━━━━━ Source material

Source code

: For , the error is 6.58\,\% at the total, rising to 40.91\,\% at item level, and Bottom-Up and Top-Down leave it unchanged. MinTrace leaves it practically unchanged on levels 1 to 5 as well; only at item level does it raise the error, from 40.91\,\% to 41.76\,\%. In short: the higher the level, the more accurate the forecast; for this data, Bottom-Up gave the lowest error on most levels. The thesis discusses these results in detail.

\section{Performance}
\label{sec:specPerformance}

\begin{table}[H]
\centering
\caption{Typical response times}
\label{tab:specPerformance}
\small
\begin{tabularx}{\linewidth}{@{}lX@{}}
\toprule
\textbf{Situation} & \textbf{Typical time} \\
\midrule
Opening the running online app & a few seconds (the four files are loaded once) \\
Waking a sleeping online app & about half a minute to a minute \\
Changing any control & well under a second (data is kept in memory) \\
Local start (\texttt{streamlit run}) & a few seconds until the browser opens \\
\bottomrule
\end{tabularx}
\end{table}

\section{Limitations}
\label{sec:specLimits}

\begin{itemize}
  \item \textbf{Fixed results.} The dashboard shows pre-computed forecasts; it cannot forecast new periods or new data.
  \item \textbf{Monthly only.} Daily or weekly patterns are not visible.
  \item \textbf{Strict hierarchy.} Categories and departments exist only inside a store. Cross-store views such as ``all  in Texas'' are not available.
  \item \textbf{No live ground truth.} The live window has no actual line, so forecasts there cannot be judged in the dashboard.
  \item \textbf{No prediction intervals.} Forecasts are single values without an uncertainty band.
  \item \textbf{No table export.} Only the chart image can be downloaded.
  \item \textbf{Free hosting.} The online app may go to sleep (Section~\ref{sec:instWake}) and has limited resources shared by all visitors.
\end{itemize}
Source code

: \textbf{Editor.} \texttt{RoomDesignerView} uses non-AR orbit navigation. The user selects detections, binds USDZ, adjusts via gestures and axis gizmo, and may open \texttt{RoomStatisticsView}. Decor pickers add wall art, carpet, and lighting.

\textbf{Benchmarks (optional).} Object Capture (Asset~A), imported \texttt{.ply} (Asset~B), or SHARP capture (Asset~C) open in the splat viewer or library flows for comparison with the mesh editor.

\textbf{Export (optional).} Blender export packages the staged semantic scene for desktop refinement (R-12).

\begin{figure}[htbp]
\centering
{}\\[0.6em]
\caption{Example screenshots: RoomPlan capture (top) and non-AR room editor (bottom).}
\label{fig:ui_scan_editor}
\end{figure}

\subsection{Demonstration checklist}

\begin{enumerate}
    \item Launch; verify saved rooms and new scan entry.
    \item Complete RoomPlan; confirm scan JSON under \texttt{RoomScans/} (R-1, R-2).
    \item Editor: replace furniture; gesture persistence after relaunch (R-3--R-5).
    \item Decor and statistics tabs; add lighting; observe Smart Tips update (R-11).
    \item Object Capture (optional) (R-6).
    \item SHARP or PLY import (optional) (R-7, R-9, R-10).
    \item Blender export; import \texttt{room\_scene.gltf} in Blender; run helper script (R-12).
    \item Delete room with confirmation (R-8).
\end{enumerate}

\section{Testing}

━━━━━━━━━━

- **Exercise aim**:
Take the records above and return, word for word, only the lines that fall from the line with "an uncertainty band." to the line with "Capture (optional) (R-6).", both of them included.

- **Output of the task**:
  \item \textbf{No prediction intervals.} Forecasts are single values without an uncertainty band.
  \item \textbf{No table export.} Only the chart image can be downloaded.
  \item \textbf{Free hosting.} The online app may go to sleep (Section~\ref{sec:instWake}) and has limited resources shared by all visitors.
\end{itemize}
Source code

: \textbf{Editor.} \texttt{RoomDesignerView} uses non-AR orbit navigation. The user selects detections, binds USDZ, adjusts via gestures and axis gizmo, and may open \texttt{RoomStatisticsView}. Decor pickers add wall art, carpet, and lighting.

\textbf{Benchmarks (optional).} Object Capture (Asset~A), imported \texttt{.ply} (Asset~B), or SHARP capture (Asset~C) open in the splat viewer or library flows for comparison with the mesh editor.

\textbf{Export (optional).} Blender export packages the staged semantic scene for desktop refinement (R-12).

\begin{figure}[htbp]
\centering
{}\\[0.6em]
\caption{Example screenshots: RoomPlan capture (top) and non-AR room editor (bottom).}
\label{fig:ui_scan_editor}
\end{figure}

\subsection{Demonstration checklist}

\begin{enumerate}
    \item Launch; verify saved rooms and new scan entry.
    \item Complete RoomPlan; confirm scan JSON under \texttt{RoomScans/} (R-1, R-2).
    \item Editor: replace furniture; gesture persistence after relaunch (R-3--R-5).
    \item Decor and statistics tabs; add lighting; observe Smart Tips update (R-11).
    \item Object Capture (optional) (R-6).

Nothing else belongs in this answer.